(Stored data):

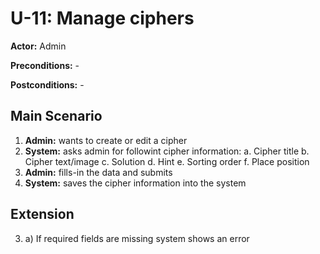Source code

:# U-11: Manage ciphers
**Actor:** Admin

**Preconditions:** -

**Postconditions:** -

## Main Scenario

1. **Admin:** wants to create or edit a cipher
2. **System:** asks admin for followint cipher information:
     a. Cipher title
     b. Cipher text/image
     c. Solution
     d. Hint
     e. Sorting order
     f. Place position
3. **Admin:** fills-in the data and submits
4. **System:** saves the cipher information into the system

## Extension
3. a) If required fields are missing system shows an error

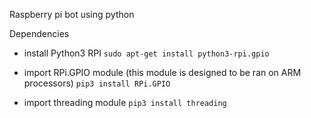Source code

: Raspberry pi bot using python

Dependencies
- install Python3 RPI
`sudo apt-get install python3-rpi.gpio`

- import RPi.GPIO module (this module is designed to be ran on ARM processors)
`pip3 install RPi.GPIO`

- import threading module
`pip3 install threading`
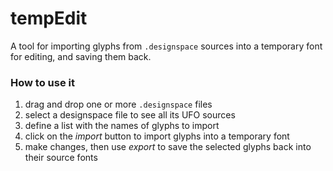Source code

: tempEdit
========

A tool for importing glyphs from `.designspace` sources into a temporary font for editing, and saving them back.

### How to use it

1. drag and drop one or more `.designspace` files
2. select a designspace file to see all its UFO sources
3. define a list with the names of glyphs to import
4. click on the *import* button to import glyphs into a temporary font
5. make changes, then use *export* to save the selected glyphs back into their source fonts
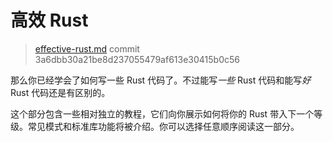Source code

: # 高效 Rust

> [effective-rust.md](https://github.com/rust-lang/rust/blob/master/src/doc/book/effective-rust.md)
> commit 3a6dbb30a21be8d237055479af613e30415b0c56

那么你已经学会了如何写一些 Rust 代码了。不过能写*一些* Rust 代码和能写*好* Rust 代码还是有区别的。

这个部分包含一些相对独立的教程，它们向你展示如何将你的 Rust 带入下一个等级。常见模式和标准库功能将被介绍。你可以选择任意顺序阅读这一部分。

(WORK TO BE COMPLETED): Above are the records. Copy only the lines from the one with "c. Solution" through the one with "Dependencies", exactly, with no pictures.

(SOLUTION TO THIS PROBLEM):
     c. Solution
     d. Hint
     e. Sorting order
     f. Place position
3. **Admin:** fills-in the data and submits
4. **System:** saves the cipher information into the system

## Extension
3. a) If required fields are missing system shows an error

Source code

: Raspberry pi bot using python

Dependencies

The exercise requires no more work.